В тоталитарной России ХХ века тема сумасшествия – как органического, так и симулятивного – становится еще более значимой, чем в ХIХ веке. Не всякий иностранец поймет этот аспект русского абсурда: психоз как политический диагноз.

В сатирическом романе И. Ильфа и Е. Петрова, где под знаком «золотого теленка» изображается ранняя, уродливая стадия «русского бизнеса» в условиях становящегося социализма, целая группа симулянтов собирается в психиатрической больнице. Начитавшись немецких журналов по психиатрии, они ловко симулируют симптомы сложных заболеваний, чтобы скрыться от уголовного преследования.

Наконец, безумие как единственный выход из тоталитарной действительности и как естественное условие художественного творчества становится предметом булгаковского «Мастера и Маргариты». В сумасшедшем доме с равным «правом» находятся и человек, осмелившийся в безбожном мире написать роман об Иисусе Христе, и глуповатый начинающий поэт, которому оказалось не по силам понять хитросплетение нехудожественных интриг. Но что особенно существенно – Булгаков одновременно показал ситуацию массового психоза, наблюдаемого в совершенно иной, на первый взгляд, ситуации: на банальном иллюзионном сеансе, откуда зрители пачками уносили резаные этикетки от бутылок в качестве денег и в нижнем белье гордо шествовали по столице…

На протяжении нескольких десятилетий на русской сцене был распространен образ безумия как стены, то разделяющей сцену и зрительный зал, то выстроенной на самой сцене и подчиняющей своему строю персонажей спектакля. Безумцы стену могли не видеть и при этом разбивать об нее голову, могли ощущать ее тогда, когда никем больше она не была ощутима.

Очевидно, в строгом философском смысле русского человека нельзя считать «человеком культуры», ибо, как справедливо отмечал М. Мамардашвили, «культура всегда публична, ее всепространственность и повсевременность, по определению, всегда представлены на том, что греки называли „агорой“ („рыночной площадью“). В нишах и подвалах не может ничего возникнуть, кроме вторичного».
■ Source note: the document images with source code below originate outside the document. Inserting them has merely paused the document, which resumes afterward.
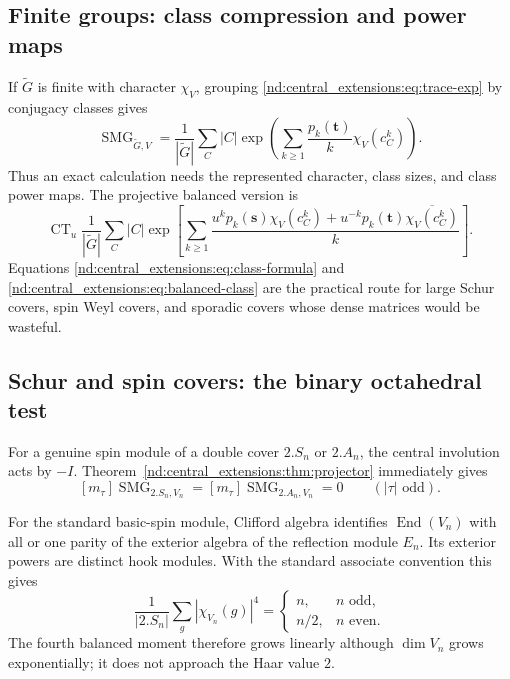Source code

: \documentclass[10pt]{article}
\newcommand{\CT}{\operatorname{CT}}
\newcommand{\SMG}{\operatorname{SMG}}
\newcommand{\MGF}{\SMG}
\newcommand{\End}{\operatorname{End}}
\begin{document}
\subsection{Finite groups: class compression and power maps}

If $\widetilde G$ is finite with character $\chi_V$, grouping
\eqref{nd:central_extensions:eq:trace-exp} by conjugacy classes gives
\begin{equation}\label{nd:central_extensions:eq:class-formula}
 \boxed{\MGF_{\widetilde G,V}
 =\frac1{|\widetilde G|}\sum_{C}|C|
 \exp\!\left(\sum_{k\geq1}\frac{p_k(\mathbf t)}{k}
                         \chi_V(c_C^k)\right).}
\end{equation}
Thus an exact calculation needs the represented character, class sizes, and
class power maps.  The projective balanced version is
\begin{equation}\label{nd:central_extensions:eq:balanced-class}
 \CT_u\frac1{|\widetilde G|}\sum_C|C|\exp\!\left[
 \sum_{k\geq1}\frac{u^kp_k(\mathbf s)\chi_V(c_C^k)
 +u^{-k}p_k(\mathbf t)\overline{\chi_V(c_C^k)}}{k}\right].
\end{equation}
Equations \eqref{nd:central_extensions:eq:class-formula} and \eqref{nd:central_extensions:eq:balanced-class} are the
practical route for large Schur covers, spin Weyl covers, and sporadic
covers whose dense matrices would be wasteful.

\subsection{Schur and spin covers: the binary octahedral test}

For a genuine spin module of a double cover $2.S_n$ or $2.A_n$, the central
involution acts by $-I$.  Theorem~\ref{nd:central_extensions:thm:projector} immediately gives
\begin{equation}\label{nd:central_extensions:eq:spin-parity}
 [m_\tau]\MGF_{2.S_n,V_n}=[m_\tau]\MGF_{2.A_n,V_n}=0
 \qquad(|\tau|\text{ odd}).
\end{equation}

For the standard basic-spin module, Clifford algebra identifies
$\End(V_n)$ with all or one parity of the exterior algebra of the reflection
module $E_n$.  Its exterior powers are distinct hook modules.  With the
standard associate convention this gives
\begin{equation}\label{nd:central_extensions:eq:basic-spin-fourth}
 \frac1{|2.S_n|}\sum_g|\chi_{V_n}(g)|^4
 =\begin{cases}n,&n\text{ odd},\\n/2,&n\text{ even}.
 \end{cases}
\end{equation}
The fourth balanced moment therefore grows linearly although $\dim V_n$
grows exponentially; it does not approach the Haar value $2$.
\end{document}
Странно, что и этот мировой закон, сформулированный философом, в России оказался опровергнут: русская культура, если посмотреть на историю появления многих ее шедевров, создавалась значительно чаще «вопреки», чем «благодаря» как внешним обстоятельствам жизни их творцов, так и внутренним установкам и настрою.

Таким образом, Россия не только отразила в себе мировые процессы, поменяв местами, кок в зеркале, «право» и «лево», – она оказалась для западной культуры воспринимаемой в качестве своего рода эталона, зазеркальем, ибо во всем мире художественный образ становится отражением действительности; в России нелепость состоит в том, что может произойти обратное. Это показал не только философ ХХ века М. Мамардашвили, говоривший «о рождении из творчества писателей целой страны, России», причем имевший в виду «русскую литературу XIX в. как словесный миф России, как социально-нравственную утопию» [5, с. 176, 187]. Это показал опыт русского театра и драматургии ХХ века.